In the morning light, the Lugana is irresistible.

The haze over the meadows flows around them like a silky cloak, the first rays of sun caress the undulating hills.

This idyllic landscape spreads out just a few kilometers south of Lake Garda, criss-crossed by small rivers.

There is no longer any trace of the tourist hustle and bustle.

It is lonely and rural here, vegetables and wine are grown on small estates, the fertile soil shimmers reddish in the early light.
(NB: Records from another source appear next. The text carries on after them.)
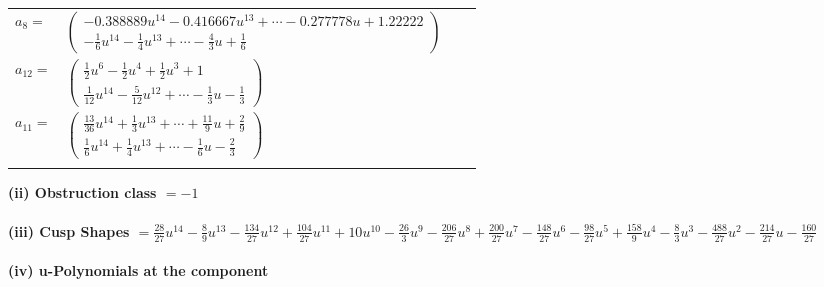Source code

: \documentclass[1p]{elsarticle_modified}
\theoremstyle{definition}
\begin{document}
\begin{tabular}{m{7pt} m{180pt} m{7pt} m{180pt} }
\flushright $a_{8}=$&$\begin{pmatrix}-0.388889 u^{14}-0.416667 u^{13}+\cdots-0.277778 u+1.22222\\-\frac{1}{6} u^{14}-\frac{1}{4} u^{13}+\cdots-\frac{4}{3} u+\frac{1}{6}\end{pmatrix}$ \\
\flushright $a_{12}=$&$\begin{pmatrix}\frac{1}{2} u^6-\frac{1}{2} u^4+\frac{1}{2} u^3+1\\\frac{1}{12} u^{14}-\frac{5}{12} u^{12}+\cdots-\frac{1}{3} u-\frac{1}{3}\end{pmatrix}$ \\
\flushright $a_{11}=$&$\begin{pmatrix}\frac{13}{36} u^{14}+\frac{1}{3} u^{13}+\cdots+\frac{11}{9} u+\frac{2}{9}\\\frac{1}{6} u^{14}+\frac{1}{4} u^{13}+\cdots-\frac{1}{6} u-\frac{2}{3}\end{pmatrix}$\\&\end{tabular}
\flushleft \textbf{(ii) Obstruction class $= -1$}\\~\\
\flushleft \textbf{(iii) Cusp Shapes $= \frac{28}{27} u^{14}-\frac{8}{9} u^{13}-\frac{134}{27} u^{12}+\frac{104}{27} u^{11}+10 u^{10}-\frac{26}{3} u^9-\frac{206}{27} u^8+\frac{200}{27} u^7-\frac{148}{27} u^6-\frac{98}{27} u^5+\frac{158}{9} u^4-\frac{8}{3} u^3-\frac{488}{27} u^2-\frac{214}{27} u-\frac{160}{27}$}\\~\\
\newpage\renewcommand{\arraystretch}{1}
\flushleft \textbf{(iv) u-Polynomials at the component}\newline \\
\end{document}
One hundred and sixty years ago, it was red with blood because it became the scene of one of the most horrific battles of the nineteenth century: on June 24, 1859, the combined armies of the French and Piedmontese met the Habsburg troops occupying Northern Italy.

More than three hundred thousand soldiers fought doggedly hand to hand for almost a whole day.

After fourteen hours of terrible slaughter, the Austrians were defeated.

The Battle of Solferino brought the decisive victory for the Risorgimento, the Italian freedom movement, paving the way for the founding of the state.

The thunder of eight hundred cannons made the earth tremble, the air must have been filled with the noise of gunshots, the neighing of horses and the screams of warriors.

Quirky mix

The contrast couldn't be greater today.

Solferino now lies quiet and peaceful in the midday sun.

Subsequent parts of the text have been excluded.